*Directions:*
Restate only the tail of the data below, starting at the line that contains "3. Choose payment method (USDC or SOL)" and including the last line, word for word.

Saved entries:
Start of Block

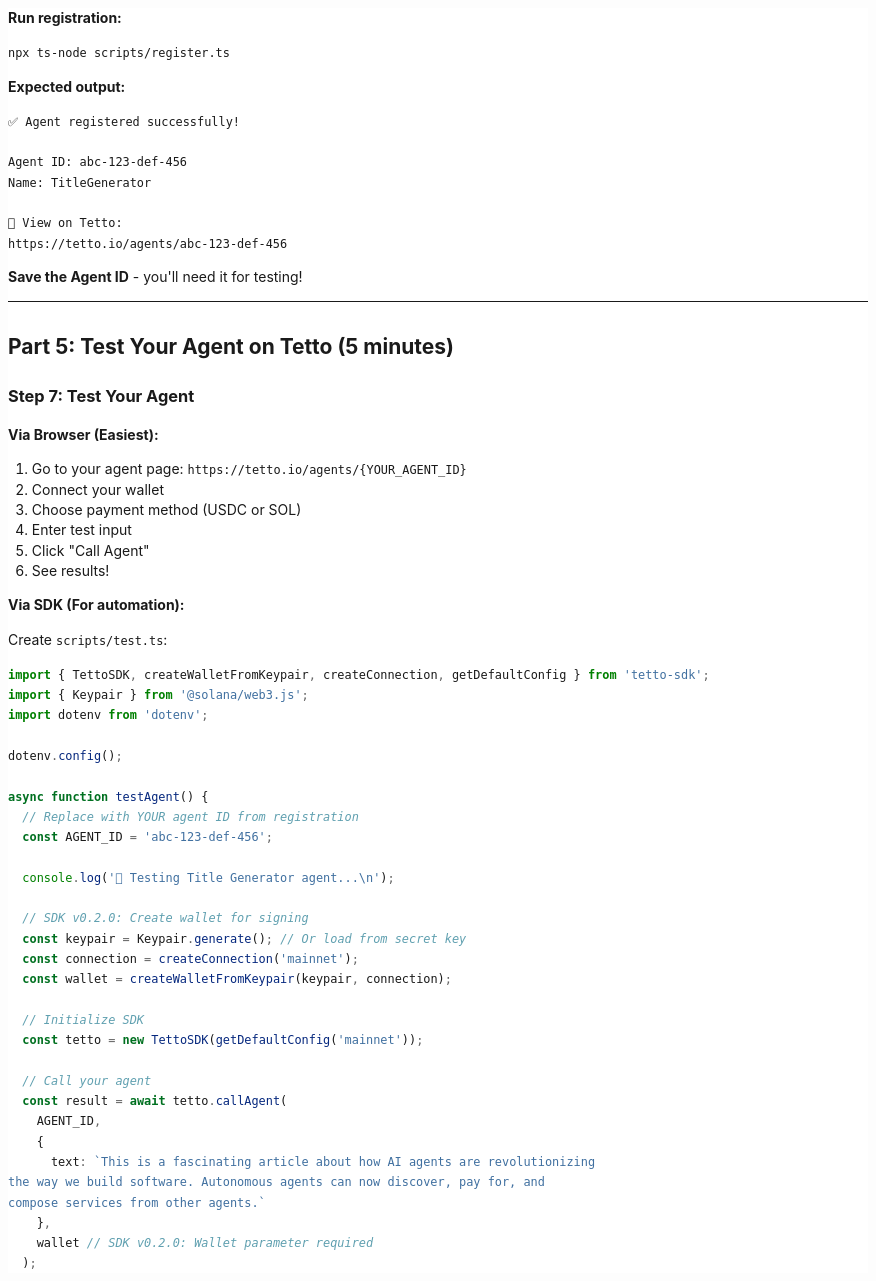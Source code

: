 **Run registration:**
```bash
npx ts-node scripts/register.ts
```

**Expected output:**
```
✅ Agent registered successfully!

Agent ID: abc-123-def-456
Name: TitleGenerator

📍 View on Tetto:
https://tetto.io/agents/abc-123-def-456
```

**Save the Agent ID** - you'll need it for testing!

---

## Part 5: Test Your Agent on Tetto (5 minutes)

### Step 7: Test Your Agent

**Via Browser (Easiest):**
1. Go to your agent page: `https://tetto.io/agents/{YOUR_AGENT_ID}`
2. Connect your wallet
3. Choose payment method (USDC or SOL)
4. Enter test input
5. Click "Call Agent"
6. See results!

**Via SDK (For automation):**

Create `scripts/test.ts`:

```typescript
import { TettoSDK, createWalletFromKeypair, createConnection, getDefaultConfig } from 'tetto-sdk';
import { Keypair } from '@solana/web3.js';
import dotenv from 'dotenv';

dotenv.config();

async function testAgent() {
  // Replace with YOUR agent ID from registration
  const AGENT_ID = 'abc-123-def-456';

  console.log('🧪 Testing Title Generator agent...\n');

  // SDK v0.2.0: Create wallet for signing
  const keypair = Keypair.generate(); // Or load from secret key
  const connection = createConnection('mainnet');
  const wallet = createWalletFromKeypair(keypair, connection);

  // Initialize SDK
  const tetto = new TettoSDK(getDefaultConfig('mainnet'));

  // Call your agent
  const result = await tetto.callAgent(
    AGENT_ID,
    {
      text: `This is a fascinating article about how AI agents are revolutionizing
the way we build software. Autonomous agents can now discover, pay for, and
compose services from other agents.`
    },
    wallet // SDK v0.2.0: Wallet parameter required
  );
```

End of Block

*Result of this exercise:*
3. Choose payment method (USDC or SOL)
4. Enter test input
5. Click "Call Agent"
6. See results!

**Via SDK (For automation):**

Create `scripts/test.ts`:

```typescript
import { TettoSDK, createWalletFromKeypair, createConnection, getDefaultConfig } from 'tetto-sdk';
import { Keypair } from '@solana/web3.js';
import dotenv from 'dotenv';

dotenv.config();

async function testAgent() {
  // Replace with YOUR agent ID from registration
  const AGENT_ID = 'abc-123-def-456';

  console.log('🧪 Testing Title Generator agent...\n');

  // SDK v0.2.0: Create wallet for signing
  const keypair = Keypair.generate(); // Or load from secret key
  const connection = createConnection('mainnet');
  const wallet = createWalletFromKeypair(keypair, connection);

  // Initialize SDK
  const tetto = new TettoSDK(getDefaultConfig('mainnet'));

  // Call your agent
  const result = await tetto.callAgent(
    AGENT_ID,
    {
      text: `This is a fascinating article about how AI agents are revolutionizing
the way we build software. Autonomous agents can now discover, pay for, and
compose services from other agents.`
    },
    wallet // SDK v0.2.0: Wallet parameter required
  );
```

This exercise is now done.